LAUSR

Objectives Persistent epithelial defects (PEDs) and chronic corneal ulcers are lesions resistant to treatment for over 2 weeks, risking inadequate healing, reduced sensitivity, and corneal lysis or perforation. This study evaluates the regenerative potential of functionalized gelatin-based hydrogels for treating rabbit corneal wounds as a non-surgical alternative. Methods Thirty female New Zealand white rabbits underwent anterior stromal keratectomy and were assigned to five groups: control (0.2% HA artificial tears) and four hydrogel treatment groups. Hydrogels included non-functionalized gelatin-RFP (H) and functionalized versions with infliximab (H-Ab), autologous serum (H-AS), and human amniotic membrane extracts (H-HAMe).

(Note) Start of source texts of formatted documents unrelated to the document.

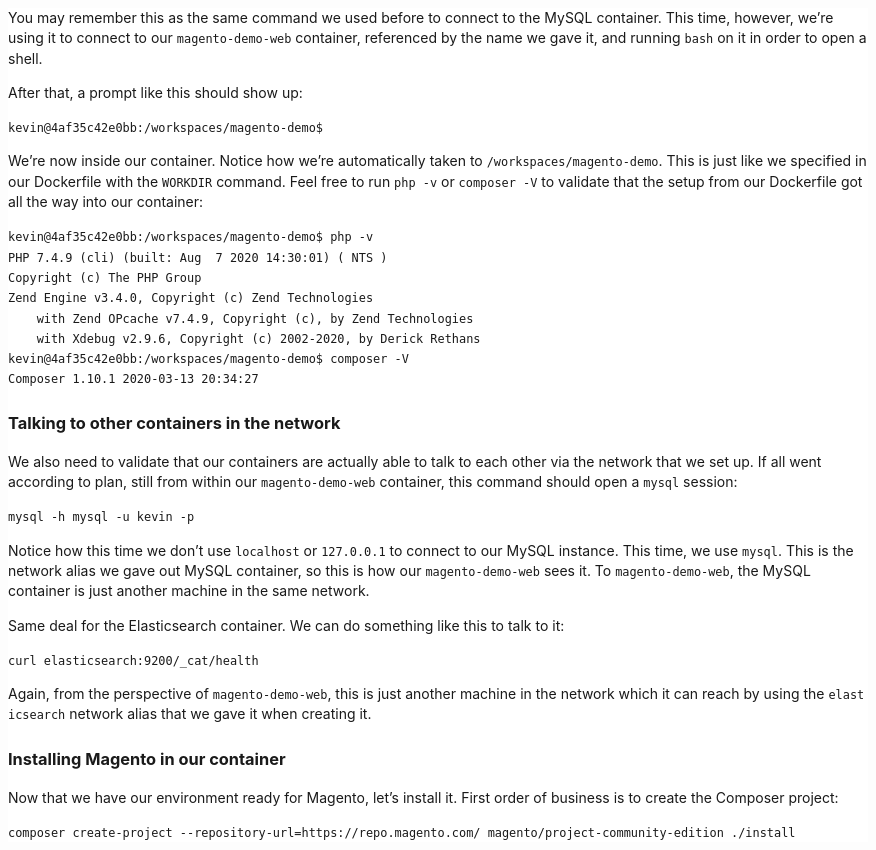 You may remember this as the same command we used before to connect to the MySQL container. This time, however, we’re using it to connect to our `magento-demo-web` container, referenced by the name we gave it, and running `bash` on it in order to open a shell.

After that, a prompt like this should show up:

```plain
kevin@4af35c42e0bb:/workspaces/magento-demo$
```

We’re now inside our container. Notice how we’re automatically taken to `/workspaces/magento-demo`. This is just like we specified in our Dockerfile with the `WORKDIR` command. Feel free to run `php -v` or `composer -V` to validate that the setup from our Dockerfile got all the way into our container:

```plain
kevin@4af35c42e0bb:/workspaces/magento-demo$ php -v
PHP 7.4.9 (cli) (built: Aug  7 2020 14:30:01) ( NTS )
Copyright (c) The PHP Group
Zend Engine v3.4.0, Copyright (c) Zend Technologies
    with Zend OPcache v7.4.9, Copyright (c), by Zend Technologies
    with Xdebug v2.9.6, Copyright (c) 2002-2020, by Derick Rethans
kevin@4af35c42e0bb:/workspaces/magento-demo$ composer -V
Composer 1.10.1 2020-03-13 20:34:27
```

### Talking to other containers in the network

We also need to validate that our containers are actually able to talk to each other via the network that we set up. If all went according to plan, still from within our `magento-demo-web` container, this command should open a `mysql` session:

```plain
mysql -h mysql -u kevin -p
```

Notice how this time we don’t use `localhost` or `127.0.0.1` to connect to our MySQL instance. This time, we use `mysql`. This is the network alias we gave out MySQL container, so this is how our `magento-demo-web` sees it. To `magento-demo-web`, the MySQL container is just another machine in the same network.

Same deal for the Elasticsearch container. We can do something like this to talk to it:

```plain
curl elasticsearch:9200/_cat/health
```

Again, from the perspective of `magento-demo-web`, this is just another machine in the network which it can reach by using the `elasticsearch` network alias that we gave it when creating it.

### Installing Magento in our container

Now that we have our environment ready for Magento, let’s install it. First order of business is to create the Composer project:

```plain
composer create-project --repository-url=https://repo.magento.com/ magento/project-community-edition ./install
```
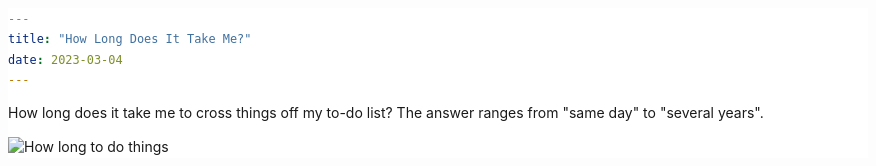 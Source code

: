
 ```yaml
---
title: "How Long Does It Take Me?"
date: 2023-03-04
---
```


How long does it take me to cross things off my to-do list?
The answer ranges from "same day" to "several years".

<img src="@root/files/2023/todo.svg" alt="How long to do things" width="100%">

Crosslinking was performed in situ with blue light. Corneas were evaluated at 7 and 21 days for re-epithelialization, fibrosis, and inflammation using histology, qPCR and immunohistochemistry, focusing on markers of proliferation (Ki67), differentiation (CK3), stemness (PAX6, p63, CD44), adhesion (integrin β4), and fibrosis (α-SMA). Results All treatments supported re-epithelialization by day 7 and restored barrier function (ZO-1), with H-AS achieving the fastest closure. Expression of the adhesion marker integrin β4 improved over time across all groups. Hydrogel formulations promoted limbal activation (PAX6, CD44), with H-AS and H-HAMe showing elevated p63 expression at day 7. All hydrogels reduced fibrosis (α-SMA), though extracellular matrix organization varied. H-Ab and H-HAMe reduced inflammation (IL-1β), while H-AS showed minimal irritability. Conclusion Functionalized gelatin-RFP hydrogels promote re-epithelialization, reduce fibrosis and inflammation, and restore ocular integrity, offering a promising solution for corneal wound repair.